Another radical figure no longer with us is the anarchist anthropologist David Graeber, who died last autumn. Among other things, Graeber is known for his concept of “bullshit jobs”, in which workers do not recognise their own labour as socially valuable. The concept, understandably, has a wide resonance, but an article in Work, Employment and Society by Magdalena Soffia, Alex Wood and Brendan Burchell suggests that the real picture of attitudes to work is more complex (https://journals.sagepub.com/doi/full/10.1177/09500170211015067).
In fact, only 5.6 percent of workers in Britain report that they “rarely” or “never” feel they are doing useful work, far lower than Graeber suggests. Moreover, this sentiment is concentrated not in spheres such as finance or business administration as Graeber claims but in areas such as manufacturing, sales and refuse collection. The authors suggest a return to Karl Marx’s concept of alienation, in which, regardless of the real social value of work, workers are subject to an external, alien force—capital—denying the worker the opportunity for self-realisation through their labour. In practice, the authors’ use of alienation does not conform to Marx’s view, in which it is an inherent feature of capitalist social relations. Instead, they focus on specific problems in workplaces, “inspired” by Marx’s concept. Nonetheless, as they point out, surveys suggest it is when workers have few opportunities to exercise their skills in an autonomous manner that they are most likely to consider their work “socially useless”.

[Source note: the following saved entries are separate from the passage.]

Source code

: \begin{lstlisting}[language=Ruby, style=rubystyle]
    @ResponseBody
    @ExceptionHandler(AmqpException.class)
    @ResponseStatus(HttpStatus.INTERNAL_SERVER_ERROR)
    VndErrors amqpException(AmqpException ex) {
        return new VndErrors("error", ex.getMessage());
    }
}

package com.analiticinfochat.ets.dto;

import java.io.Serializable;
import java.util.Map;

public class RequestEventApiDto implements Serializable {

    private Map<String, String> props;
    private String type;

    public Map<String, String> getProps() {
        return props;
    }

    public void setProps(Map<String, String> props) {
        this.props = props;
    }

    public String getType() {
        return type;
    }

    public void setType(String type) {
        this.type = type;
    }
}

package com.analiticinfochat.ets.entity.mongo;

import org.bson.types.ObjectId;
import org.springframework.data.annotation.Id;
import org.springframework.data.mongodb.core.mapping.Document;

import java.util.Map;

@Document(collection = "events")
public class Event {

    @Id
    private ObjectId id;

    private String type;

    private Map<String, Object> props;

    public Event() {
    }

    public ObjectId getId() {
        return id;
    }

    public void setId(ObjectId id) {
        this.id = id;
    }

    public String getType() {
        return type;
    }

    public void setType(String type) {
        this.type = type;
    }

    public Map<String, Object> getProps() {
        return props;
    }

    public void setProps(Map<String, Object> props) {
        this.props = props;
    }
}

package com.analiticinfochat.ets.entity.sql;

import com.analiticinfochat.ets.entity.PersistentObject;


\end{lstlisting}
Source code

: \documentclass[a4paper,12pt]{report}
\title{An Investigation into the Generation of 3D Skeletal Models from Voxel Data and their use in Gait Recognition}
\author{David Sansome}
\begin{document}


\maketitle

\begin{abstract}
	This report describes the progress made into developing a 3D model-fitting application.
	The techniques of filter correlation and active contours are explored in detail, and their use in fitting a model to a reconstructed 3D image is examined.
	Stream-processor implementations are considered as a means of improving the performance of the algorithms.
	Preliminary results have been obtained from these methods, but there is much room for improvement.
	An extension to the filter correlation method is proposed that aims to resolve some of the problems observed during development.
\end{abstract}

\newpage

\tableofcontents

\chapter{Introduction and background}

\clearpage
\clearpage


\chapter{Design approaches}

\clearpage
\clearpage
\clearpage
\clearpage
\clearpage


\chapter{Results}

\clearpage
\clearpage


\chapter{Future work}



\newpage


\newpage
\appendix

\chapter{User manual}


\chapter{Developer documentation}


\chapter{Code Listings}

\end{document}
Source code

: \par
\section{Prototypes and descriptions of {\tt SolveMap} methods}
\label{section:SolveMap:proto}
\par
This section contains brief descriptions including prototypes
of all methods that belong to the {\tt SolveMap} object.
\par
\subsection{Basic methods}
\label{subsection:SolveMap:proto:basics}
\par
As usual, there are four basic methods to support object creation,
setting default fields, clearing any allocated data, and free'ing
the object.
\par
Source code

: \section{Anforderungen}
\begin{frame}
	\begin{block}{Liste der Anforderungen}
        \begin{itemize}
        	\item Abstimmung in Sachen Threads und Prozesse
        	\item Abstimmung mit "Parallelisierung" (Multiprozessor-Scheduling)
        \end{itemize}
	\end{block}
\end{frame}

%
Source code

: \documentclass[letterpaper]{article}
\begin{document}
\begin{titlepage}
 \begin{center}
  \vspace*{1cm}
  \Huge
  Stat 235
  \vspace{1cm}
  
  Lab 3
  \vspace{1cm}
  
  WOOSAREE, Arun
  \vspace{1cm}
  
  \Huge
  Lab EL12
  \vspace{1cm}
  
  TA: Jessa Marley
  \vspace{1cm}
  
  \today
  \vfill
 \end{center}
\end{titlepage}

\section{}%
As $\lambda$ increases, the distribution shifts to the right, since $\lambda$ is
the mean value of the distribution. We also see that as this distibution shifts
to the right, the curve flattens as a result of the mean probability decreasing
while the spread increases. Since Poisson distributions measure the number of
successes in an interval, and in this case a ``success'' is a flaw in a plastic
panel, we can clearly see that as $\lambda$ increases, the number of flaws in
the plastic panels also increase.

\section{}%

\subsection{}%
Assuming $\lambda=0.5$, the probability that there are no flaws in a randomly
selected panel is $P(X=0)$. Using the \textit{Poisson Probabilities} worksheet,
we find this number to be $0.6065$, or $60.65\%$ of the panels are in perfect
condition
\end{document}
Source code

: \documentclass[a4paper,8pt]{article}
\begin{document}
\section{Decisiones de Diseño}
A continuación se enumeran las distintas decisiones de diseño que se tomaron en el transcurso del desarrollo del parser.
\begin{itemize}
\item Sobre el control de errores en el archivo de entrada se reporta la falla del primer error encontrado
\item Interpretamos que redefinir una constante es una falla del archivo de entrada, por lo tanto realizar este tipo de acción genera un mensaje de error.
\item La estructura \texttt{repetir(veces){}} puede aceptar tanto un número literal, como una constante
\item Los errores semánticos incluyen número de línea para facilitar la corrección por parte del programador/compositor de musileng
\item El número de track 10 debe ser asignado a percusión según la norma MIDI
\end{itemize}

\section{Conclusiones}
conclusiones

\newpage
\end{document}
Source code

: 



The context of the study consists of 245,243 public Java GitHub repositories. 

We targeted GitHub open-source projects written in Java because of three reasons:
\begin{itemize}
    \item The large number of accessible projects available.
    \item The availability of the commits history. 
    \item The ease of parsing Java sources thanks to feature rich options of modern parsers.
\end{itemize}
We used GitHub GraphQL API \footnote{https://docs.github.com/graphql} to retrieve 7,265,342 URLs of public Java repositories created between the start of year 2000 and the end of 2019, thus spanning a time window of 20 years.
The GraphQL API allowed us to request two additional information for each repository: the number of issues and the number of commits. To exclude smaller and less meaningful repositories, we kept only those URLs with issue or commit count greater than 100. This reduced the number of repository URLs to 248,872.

Regular readers of International Socialism will know that many of our contributors obsessively follow debates about Marx’s “law of the tendency of the rate of profit to fall”. The Review of Radical Political Economics has recently published an article by Junshang Liang which offers some further support for the law (https://journals.sagepub.com/doi/full/10.1177/04866134211005881). Liang extends an earlier two-sector model by David Laibman to show that, in a multisector economy, labour-saving technological change, under conditions of constant levels (or even slightly increasingly) exploitation of workers, the rate of profit will tend to fall. Liang’s article is technical in nature. For more accessible contributions on this and related subjects, it is always worth checking Michael Roberts’s blog (https://thenextrecession.wordpress.com). He has two recent contributions on debates about Marx’s law, the first a comment on the “Global Marxism” series of talks organised by South Korean Marxists and a second that shows the extent to which capitalist investment follows shifts in the rate of profit, a key claim of Marxist political economy.

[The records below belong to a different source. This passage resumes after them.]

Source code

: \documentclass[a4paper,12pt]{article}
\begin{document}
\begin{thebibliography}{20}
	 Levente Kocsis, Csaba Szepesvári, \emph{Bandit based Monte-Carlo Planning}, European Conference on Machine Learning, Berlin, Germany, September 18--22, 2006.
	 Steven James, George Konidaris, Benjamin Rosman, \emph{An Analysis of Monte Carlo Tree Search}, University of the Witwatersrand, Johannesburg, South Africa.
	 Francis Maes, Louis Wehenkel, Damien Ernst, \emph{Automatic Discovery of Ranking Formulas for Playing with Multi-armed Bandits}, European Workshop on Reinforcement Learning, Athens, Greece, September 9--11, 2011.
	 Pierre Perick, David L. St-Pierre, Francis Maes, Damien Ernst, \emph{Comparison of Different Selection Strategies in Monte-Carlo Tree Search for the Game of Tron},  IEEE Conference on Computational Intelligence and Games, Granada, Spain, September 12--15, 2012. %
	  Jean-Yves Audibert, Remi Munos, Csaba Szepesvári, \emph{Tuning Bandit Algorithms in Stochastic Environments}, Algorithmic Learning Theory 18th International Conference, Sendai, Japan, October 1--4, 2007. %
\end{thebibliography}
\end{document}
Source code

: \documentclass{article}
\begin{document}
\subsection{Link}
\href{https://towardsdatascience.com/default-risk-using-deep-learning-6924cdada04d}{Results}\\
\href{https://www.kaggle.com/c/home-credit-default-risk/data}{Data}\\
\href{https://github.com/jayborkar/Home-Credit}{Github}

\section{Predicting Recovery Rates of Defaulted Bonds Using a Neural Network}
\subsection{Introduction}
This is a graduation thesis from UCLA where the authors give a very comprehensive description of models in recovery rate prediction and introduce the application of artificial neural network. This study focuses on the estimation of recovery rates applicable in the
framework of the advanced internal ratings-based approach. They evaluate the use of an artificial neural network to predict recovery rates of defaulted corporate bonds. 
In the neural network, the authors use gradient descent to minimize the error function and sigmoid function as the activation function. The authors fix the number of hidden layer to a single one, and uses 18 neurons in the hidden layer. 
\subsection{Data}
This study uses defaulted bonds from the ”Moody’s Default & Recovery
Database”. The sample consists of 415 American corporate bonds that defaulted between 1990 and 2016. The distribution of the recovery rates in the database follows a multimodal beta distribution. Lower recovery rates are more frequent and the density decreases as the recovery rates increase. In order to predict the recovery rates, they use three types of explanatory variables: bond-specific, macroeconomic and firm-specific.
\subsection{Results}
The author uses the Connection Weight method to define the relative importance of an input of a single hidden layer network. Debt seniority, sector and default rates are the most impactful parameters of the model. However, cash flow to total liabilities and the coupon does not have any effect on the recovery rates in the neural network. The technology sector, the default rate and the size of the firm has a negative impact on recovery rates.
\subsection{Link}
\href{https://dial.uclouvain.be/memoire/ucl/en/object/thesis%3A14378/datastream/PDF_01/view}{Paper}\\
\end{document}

Lastly, a new documentary about the great Marxist philosopher Georg Lukács is now available online (https://vimeo.com/ondemand/georgthedocen). Georg celebrates Lukács’s enormous contributions to philosophy and literary theory through a series of interviews with some of the many influential radical thinkers inspired by him. These include important Hungarian writers such as Ágnes Heller, a post-Marxist philosopher who sadly died in 2019, who chronicle Lukács’s strained and contradictory relationship to the Stalinist cultural and political establishment of the Eastern Bloc. Other contributors include the Trotskyist writer Michael Löwy, who has taken up and developed some of Lukács’s insights into the reactionary ideology of “romantic anti-capitalism”, and the French Marxist thinker Jacques Rancière. Georg also details the attempts by the right-wing government of Viktor Orbán and the fascist Jobbik party to extinguish the memory of Lukács in Hungary, removing statues of him and closing the archive of his work. In the face of these moves, the filmmakers’ desires to show Lukács’s continuing relevance to the struggles against capitalism and fascism are highly valuable.